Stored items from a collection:
^^^^
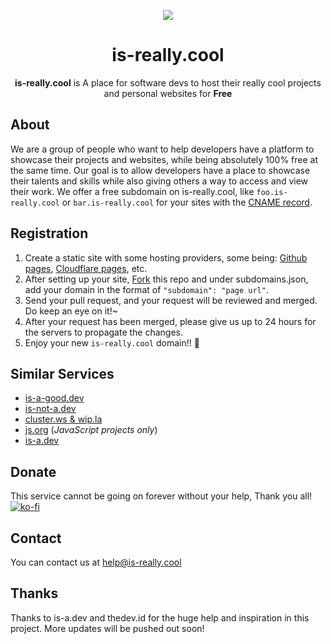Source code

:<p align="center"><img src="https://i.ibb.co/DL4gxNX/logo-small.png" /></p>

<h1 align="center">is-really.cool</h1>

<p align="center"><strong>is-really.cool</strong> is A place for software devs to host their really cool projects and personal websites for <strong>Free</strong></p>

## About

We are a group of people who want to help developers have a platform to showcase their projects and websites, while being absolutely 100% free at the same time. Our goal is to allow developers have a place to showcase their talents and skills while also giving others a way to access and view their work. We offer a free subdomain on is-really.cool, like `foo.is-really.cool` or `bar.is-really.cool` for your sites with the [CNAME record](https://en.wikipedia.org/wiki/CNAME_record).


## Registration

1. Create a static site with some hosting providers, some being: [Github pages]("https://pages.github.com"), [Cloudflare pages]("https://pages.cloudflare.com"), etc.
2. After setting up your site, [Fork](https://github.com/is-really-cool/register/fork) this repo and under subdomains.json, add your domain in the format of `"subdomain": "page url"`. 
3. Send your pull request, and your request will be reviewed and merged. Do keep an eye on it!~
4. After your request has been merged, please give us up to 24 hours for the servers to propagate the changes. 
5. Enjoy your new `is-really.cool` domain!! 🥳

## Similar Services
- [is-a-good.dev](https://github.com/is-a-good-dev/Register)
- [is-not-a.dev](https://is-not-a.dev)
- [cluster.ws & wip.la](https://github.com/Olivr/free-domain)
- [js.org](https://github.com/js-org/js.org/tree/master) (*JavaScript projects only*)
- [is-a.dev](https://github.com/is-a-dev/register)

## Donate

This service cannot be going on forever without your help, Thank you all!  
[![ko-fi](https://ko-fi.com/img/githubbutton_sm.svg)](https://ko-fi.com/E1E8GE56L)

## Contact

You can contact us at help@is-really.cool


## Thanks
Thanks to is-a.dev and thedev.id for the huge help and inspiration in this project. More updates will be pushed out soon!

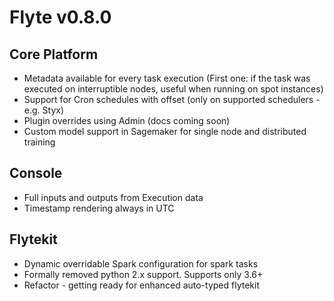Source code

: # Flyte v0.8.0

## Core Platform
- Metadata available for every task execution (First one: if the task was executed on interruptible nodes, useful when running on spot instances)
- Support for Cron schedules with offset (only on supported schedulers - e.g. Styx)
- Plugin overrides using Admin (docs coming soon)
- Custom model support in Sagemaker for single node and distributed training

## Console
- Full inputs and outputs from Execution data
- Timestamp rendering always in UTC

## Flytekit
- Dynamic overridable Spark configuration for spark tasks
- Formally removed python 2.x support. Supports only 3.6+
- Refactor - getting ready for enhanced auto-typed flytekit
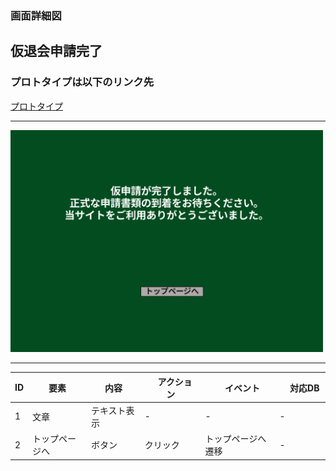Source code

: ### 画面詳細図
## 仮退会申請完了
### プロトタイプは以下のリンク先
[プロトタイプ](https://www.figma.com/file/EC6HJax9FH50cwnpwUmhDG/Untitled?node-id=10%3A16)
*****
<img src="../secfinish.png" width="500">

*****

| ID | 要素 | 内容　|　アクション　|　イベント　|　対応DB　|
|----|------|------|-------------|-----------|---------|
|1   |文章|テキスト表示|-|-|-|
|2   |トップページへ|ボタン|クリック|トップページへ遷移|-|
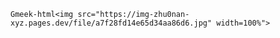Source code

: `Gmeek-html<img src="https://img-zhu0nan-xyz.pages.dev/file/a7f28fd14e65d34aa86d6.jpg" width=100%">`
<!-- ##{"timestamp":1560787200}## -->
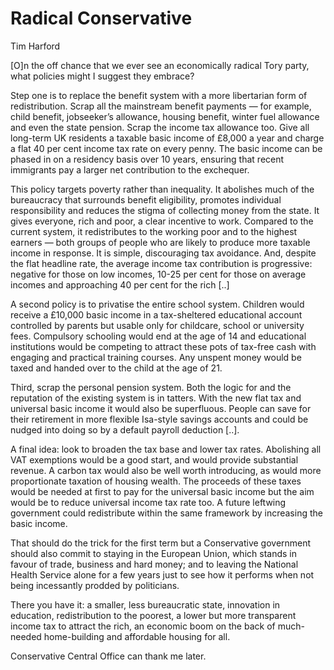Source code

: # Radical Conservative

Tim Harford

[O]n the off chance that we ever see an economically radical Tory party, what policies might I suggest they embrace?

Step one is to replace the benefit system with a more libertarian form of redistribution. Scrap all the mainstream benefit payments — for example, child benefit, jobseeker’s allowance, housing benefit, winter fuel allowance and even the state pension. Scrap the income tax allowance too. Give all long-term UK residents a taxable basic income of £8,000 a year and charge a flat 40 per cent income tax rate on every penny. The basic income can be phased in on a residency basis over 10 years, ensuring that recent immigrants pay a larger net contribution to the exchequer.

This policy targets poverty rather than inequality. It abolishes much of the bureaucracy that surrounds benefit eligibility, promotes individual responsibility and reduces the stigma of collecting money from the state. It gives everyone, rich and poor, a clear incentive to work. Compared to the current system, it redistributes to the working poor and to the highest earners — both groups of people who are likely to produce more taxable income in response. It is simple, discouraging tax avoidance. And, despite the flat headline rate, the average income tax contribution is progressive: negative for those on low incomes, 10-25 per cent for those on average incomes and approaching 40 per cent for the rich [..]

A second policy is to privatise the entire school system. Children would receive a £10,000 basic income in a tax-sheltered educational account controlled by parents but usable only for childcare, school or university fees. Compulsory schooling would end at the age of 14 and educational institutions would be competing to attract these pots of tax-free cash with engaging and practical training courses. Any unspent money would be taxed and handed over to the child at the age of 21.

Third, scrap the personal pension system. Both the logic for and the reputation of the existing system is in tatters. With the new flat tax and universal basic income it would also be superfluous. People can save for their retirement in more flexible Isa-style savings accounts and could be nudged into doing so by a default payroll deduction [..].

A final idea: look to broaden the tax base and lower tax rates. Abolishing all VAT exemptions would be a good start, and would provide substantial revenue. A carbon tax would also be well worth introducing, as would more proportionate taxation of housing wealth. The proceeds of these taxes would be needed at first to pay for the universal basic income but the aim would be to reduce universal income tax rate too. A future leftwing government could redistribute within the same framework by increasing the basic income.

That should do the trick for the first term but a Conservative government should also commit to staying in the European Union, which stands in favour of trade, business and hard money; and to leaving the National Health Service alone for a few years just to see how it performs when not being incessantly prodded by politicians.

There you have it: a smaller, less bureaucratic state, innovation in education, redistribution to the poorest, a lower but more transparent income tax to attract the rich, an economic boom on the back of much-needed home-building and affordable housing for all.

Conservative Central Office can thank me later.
^^^^
◆ Work request
Scan the records for the string "your" and report each line where it occurs.

◆ Result below
We are a group of people who want to help developers have a platform to showcase their projects and websites, while being absolutely 100% free at the same time. Our goal is to allow developers have a place to showcase their talents and skills while also giving others a way to access and view their work. We offer a free subdomain on is-really.cool, like `foo.is-really.cool` or `bar.is-really.cool` for your sites with the [CNAME record](https://en.wikipedia.org/wiki/CNAME_record).
2. After setting up your site, [Fork](https://github.com/is-really-cool/register/fork) this repo and under subdomains.json, add your domain in the format of `"subdomain": "page url"`. 
3. Send your pull request, and your request will be reviewed and merged. Do keep an eye on it!~
4. After your request has been merged, please give us up to 24 hours for the servers to propagate the changes. 
5. Enjoy your new `is-really.cool` domain!! 🥳
This service cannot be going on forever without your help, Thank you all!  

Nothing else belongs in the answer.